Liczący sobie blisko 100 lat żelbetowy obiekt w sąsiedztwie Cmentarza Centralnego, po długim czasie oczekiwania przeszedł gruntowny lifting. Wiadukt nad ulicą Ku Słońcu powstał w latach 20. XX wieku jako element trasy kolejowej łączącej Turzyn ze Wzgórzem Hetmańskim. Wiosną 2018 roku odzyskał dawny blask. Został odmalowany, a wszelkie ubytki spowodowane upływającym czasem, zostały usunięte.

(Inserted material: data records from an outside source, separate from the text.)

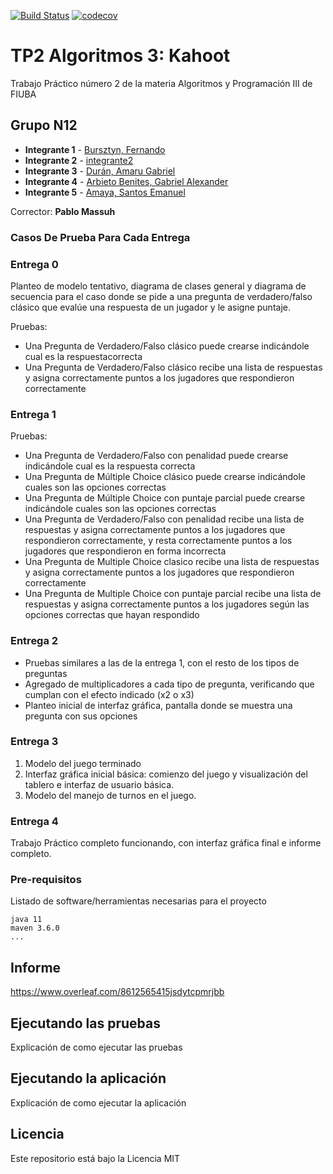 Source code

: [![Build Status](https://travis-ci.org/Alex1161/TP2.svg?branch=V1.0)](https://travis-ci.org/Alex1161/TP2)
[![codecov](https://codecov.io/gh/Alex1161/TP2/branch/V1.0/graph/badge.svg)](https://codecov.io/gh/Alex1161/TP2)

# TP2 Algoritmos 3: Kahoot

Trabajo Práctico número 2 de la materia Algoritmos y Programación III de FIUBA

## Grupo N12

* **Integrante 1** - [Bursztyn, Fernando](https://github.com/ferburs)
* **Integrante 2** - [integrante2](https://github.com/integrante2)
* **Integrante 3** - [Durán, Amaru Gabriel](https://github.com/amaruDuran)
* **Integrante 4** - [Arbieto Benites, Gabriel Alexander](https://github.com/Alex1161)
* **Integrante 5** - [Amaya, Santos Emanuel](https://github.com/AmayaSantos)

Corrector: **Pablo Massuh**

### Casos De Prueba Para Cada Entrega

### Entrega 0
Planteo de modelo tentativo, diagrama de clases general y diagrama de secuencia para el
caso donde se pide a una pregunta de verdadero/falso clásico que evalúe una respuesta de
un jugador y le asigne puntaje.

Pruebas: 
  - Una Pregunta de Verdadero/Falso clásico puede crearse indicándole 
  cual es la respuestacorrecta
  - Una Pregunta de Verdadero/Falso clásico recibe una lista de respuestas y asigna
  correctamente puntos a los jugadores que respondieron correctamente

### Entrega 1
Pruebas:
  - Una Pregunta de Verdadero/Falso con penalidad puede crearse indicándole cual es la
  respuesta correcta
  - Una Pregunta de Múltiple Choice clásico puede crearse indicándole cuales son las opciones
  correctas
  - Una Pregunta de Múltiple Choice con puntaje parcial puede crearse indicándole cuales son
  las opciones correctas
  - Una Pregunta de Verdadero/Falso con penalidad recibe una lista de respuestas y asigna
  correctamente puntos a los jugadores que respondieron correctamente, y resta
  correctamente puntos a los jugadores que respondieron en forma incorrecta
  - Una Pregunta de Multiple Choice clasico recibe una lista de respuestas y asigna
  correctamente puntos a los jugadores que respondieron correctamente
  - Una Pregunta de Multiple Choice con puntaje parcial recibe una lista de respuestas y
  asigna correctamente puntos a los jugadores según las opciones correctas que hayan
  respondido

### Entrega 2
- Pruebas similares a las de la entrega 1, con el resto de los tipos de preguntas
- Agregado de multiplicadores a cada tipo de pregunta, verificando que cumplan con el
efecto indicado (x2 o x3)
- Planteo inicial de interfaz gráfica, pantalla donde se muestra una pregunta con sus
opciones

### Entrega 3
1. Modelo del juego terminado
2. Interfaz gráfica inicial básica: comienzo del juego y visualización del tablero e interfaz de
usuario básica.
3. Modelo del manejo de turnos en el juego.

### Entrega 4
Trabajo Práctico completo funcionando, con interfaz gráfica final e
informe completo.

### Pre-requisitos

Listado de software/herramientas necesarias para el proyecto

```
java 11
maven 3.6.0
...
```
## Informe

https://www.overleaf.com/8612565415jsdytcpmrjbb

## Ejecutando las pruebas

Explicación de como ejecutar las pruebas

## Ejecutando la aplicación

Explicación de como ejecutar la aplicación

## Licencia

Este repositorio está bajo la Licencia MIT
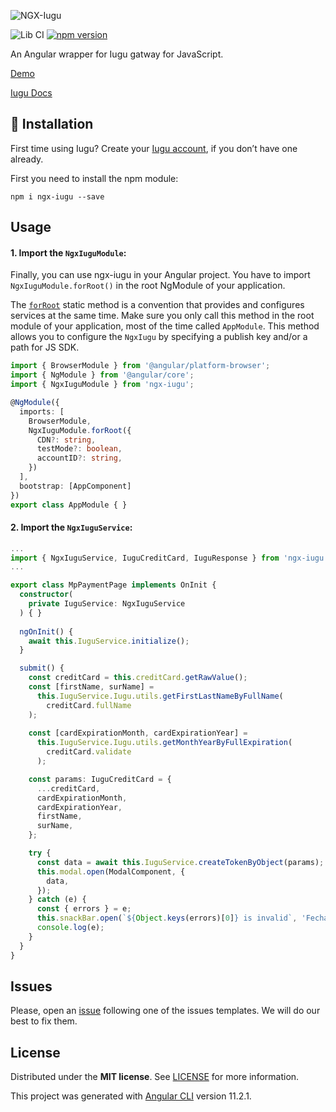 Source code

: 
![NGX-Iugu](https://user-images.githubusercontent.com/41239234/133863967-aeb26e35-9a51-499b-a90c-cdf942d33960.png)

![Lib CI](https://github.com/PetersonFonsec/ngx-iugu/actions/workflows/Lib-CI.yml/badge.svg)
[![npm version](https://badge.fury.io/js/ngx-iugu.svg)](https://badge.fury.io/js/ngx-iugu)<br/>

An Angular wrapper for Iugu gatway for JavaScript.

[Demo](http://ngx-iugu.surge.sh)

[Iugu Docs](https://dev.iugu.com/docs/iugu-js)

## 📲 Installation 

First time using Iugu? Create your [Iugu account](https://alia.iugu.com), if you don’t have one already.

First you need to install the npm module:

```
npm i ngx-iugu --save
```

## Usage

#### 1. Import the `NgxIuguModule`:

Finally, you can use ngx-iugu in your Angular project. You have to import `NgxIuguModule.forRoot()` in the root NgModule of your application.

The [`forRoot`](https://angular.io/api/router/RouterModule#forroot) static method is a convention that provides and configures services at the same time.
Make sure you only call this method in the root module of your application, most of the time called `AppModule`.
This method allows you to configure the `NgxIugu` by specifying a publish key and/or a path for JS SDK.

```ts
import { BrowserModule } from '@angular/platform-browser';
import { NgModule } from '@angular/core';
import { NgxIuguModule } from 'ngx-iugu';

@NgModule({
  imports: [
    BrowserModule,
    NgxIuguModule.forRoot({
      CDN?: string,
      testMode?: boolean,
      accountID?: string,
    })
  ],
  bootstrap: [AppComponent]
})
export class AppModule { }
```

#### 2. Import the `NgxIuguService`:
```ts
...
import { NgxIuguService, IuguCreditCard, IuguResponse } from 'ngx-iugu';
...

export class MpPaymentPage implements OnInit {
  constructor(
    private IuguService: NgxIuguService
  ) { }
    
  ngOnInit() {
    await this.IuguService.initialize();
  }

  submit() {
    const creditCard = this.creditCard.getRawValue();
    const [firstName, surName] =
      this.IuguService.Iugu.utils.getFirstLastNameByFullName(
        creditCard.fullName
    );
    
    const [cardExpirationMonth, cardExpirationYear] =
      this.IuguService.Iugu.utils.getMonthYearByFullExpiration(
        creditCard.validate
      );

    const params: IuguCreditCard = {
      ...creditCard,
      cardExpirationMonth,
      cardExpirationYear,
      firstName,
      surName,
    };

    try {
      const data = await this.IuguService.createTokenByObject(params);
      this.modal.open(ModalComponent, {
        data,
      });
    } catch (e) {
      const { errors } = e;
      this.snackBar.open(`${Object.keys(errors)[0]} is invalid`, 'Fechar');
      console.log(e);
    }
  }
}
```
## Issues

Please, open an [issue](https://github.com/PetersonFonsec/ngx-iugu/issues) following one of the issues templates. We will do our best to fix them.

## License

Distributed under the **MIT license**. See [LICENSE](https://github.com/PetersonFonsec/ngx-iugu/blob/master/LICENSE.txt) for more information.


This project was generated with [Angular CLI](https://github.com/angular/angular-cli) version 11.2.1.
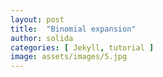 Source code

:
 ```yaml
---
layout: post
title:  "Binomial expansion"
author: solida
categories: [ Jekyll, tutorial ]
image: assets/images/5.jpg
---
```

<div id="observablehq-fc37ba2b">
  <div class="observablehq-viewof-numVars"></div>
  <div class="observablehq-numVars"></div>
  <div class="observablehq-binomial"></div>
  <div class="observablehq-rectData"></div>
  <div class="observablehq-formula"></div>
  <div class="observablehq-rs"></div>
  <div class="observablehq-ithLetter"></div>
  <div class="observablehq-color"></div>
  <div class="observablehq-d3"></div>
</div>
<script type="module">
  import {Runtime, Inspector} from "https://cdn.jsdelivr.net/npm/@observablehq/runtime@4/dist/runtime.js";
  import define from "https://api.observablehq.com/@864af2bf64442aa6/a-b-c-2.js?v=3";
  (new Runtime).module(define, name => {
    if (name === "viewof numVars") return Inspector.into("#observablehq-fc37ba2b .observablehq-viewof-numVars")();
    if (name === "numVars") return Inspector.into("#observablehq-fc37ba2b .observablehq-numVars")();
    if (name === "binomial") return Inspector.into("#observablehq-fc37ba2b .observablehq-binomial")();
    if (name === "rectData") return Inspector.into("#observablehq-fc37ba2b .observablehq-rectData")();
    if (name === "formula") return Inspector.into("#observablehq-fc37ba2b .observablehq-formula")();
    if (name === "rs") return Inspector.into("#observablehq-fc37ba2b .observablehq-rs")();
    if (name === "ithLetter") return Inspector.into("#observablehq-fc37ba2b .observablehq-ithLetter")();
    if (name === "color") return Inspector.into("#observablehq-fc37ba2b .observablehq-color")();
    if (name === "d3") return Inspector.into("#observablehq-fc37ba2b .observablehq-d3")();
  });
</script> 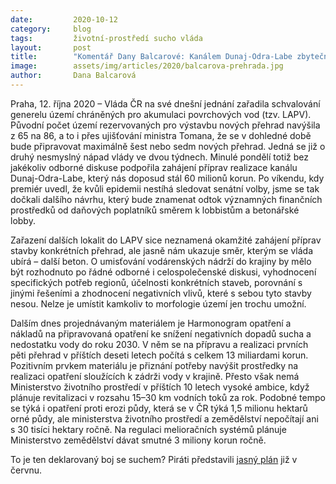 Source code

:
 ```yaml
---
date:         2020-10-12
category:     blog
tags:         životní-prostředí sucho vláda
layout:       post
title:        "Komentář Dany Balcarové: Kanálem Dunaj-Odra-Labe zbytečné utrácení vlády nekončí, chystá dvacet dosud neplánovaných přehrad"
image:        assets/img/articles/2020/balcarova-prehrada.jpg
author:       Dana Balcarová
---
```




Praha, 12. října 2020 – Vláda ČR na své dnešní jednání zařadila schvalování generelu území chráněných pro akumulaci povrchových vod (tzv. LAPV). Původní počet území rezervovaných pro výstavbu nových přehrad navýšila z 65 na 86, a to i přes ujišťování ministra Tomana, že se v dohledné době bude připravovat maximálně šest nebo sedm nových přehrad. Jedná se již o druhý nesmyslný nápad vlády ve dvou týdnech. Minulé pondělí totiž bez jakékoliv odborné diskuse podpořila zahájení příprav realizace kanálu Dunaj-Odra-Labe, který nás doposud stál 60 milionů korun. Po víkendu, kdy premiér uvedl, že kvůli epidemii nestíhá sledovat senátní volby, jsme se tak dočkali dalšího návrhu, který bude znamenat odtok významných finančních prostředků od daňových poplatníků směrem k lobbistům a betonářské lobby. 

Zařazení dalších lokalit do LAPV sice neznamená okamžité zahájení příprav stavby konkrétních přehrad, ale jasně nám ukazuje směr, kterým se vláda ubírá – další beton. O umisťování vodárenských nádrží do krajiny by mělo být rozhodnuto po řádné odborné i celospolečenské diskusi, vyhodnocení specifických potřeb regionů, účelnosti konkrétních staveb, porovnání s jinými řešeními a zhodnocení negativních vlivů, které s sebou tyto stavby nesou. Nelze je umístit kamkoliv to morfologie území jen trochu umožní.

Dalším dnes projednávaným materiálem je Harmonogram opatření a nákladů na připravovaná opatření ke snížení negativních dopadů sucha a nedostatku vody do roku 2030. V něm se na přípravu a realizaci prvních pěti přehrad v příštích deseti letech počítá s celkem 13 miliardami korun. Pozitivním prvkem materiálu je přiznání potřeby navýšit prostředky na realizaci opatření sloužících k zádrži vody v krajině. Přesto však nemá Ministerstvo životního prostředí v příštích 10 letech vysoké ambice, když plánuje revitalizaci v rozsahu 15–30 km vodních toků za rok. Podobné tempo se týká i opatření proti erozi půdy, která se v ČR týká 1,5 milionu hektarů orné půdy, ale ministerstva životního prostředí a zemědělství nepočítají ani s 30 tisíci hektary ročně. Na regulaci melioračních systémů plánuje Ministerstvo zemědělství dávat smutné 3 miliony korun ročně.

To je ten deklarovaný boj se suchem? Piráti představili [jasný plán](https://voda.pirati.cz/) již v červnu.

Niestety, krótko po zdjęciu rusztowań wiosną 2018 roku, zabytkowy wiadukt padł ofiarą pierwszych wandali. Najpierw pojawiły się niewielkie i nieliczne tagi, jednak z biegiem czasu było ich coraz więcej. Obecnie zabytkowy obiekt jest w wielu miejscach pokryty bohomazami, których wciąż przybywa.
To jednak nie koniec. W ostatnim czasie coraz większą uwagę zwracają liczne spękania i łuszcząca się farba, której płaty spadają na ulicę. Są one widoczne zarówno w głównej części obiektu, jak i w charakterystycznych niszach w jego przyczółkach. Okazały wiadukt, który jeszcze niedawno budził zachwyt, obecnie jest wątpliwą wizytówką tego miejsca, zwłaszcza, że znajduje się w miejscu uczęszczanym przez mieszkańców i turystów, którzy odwiedzają największy cmentarz w Polsce.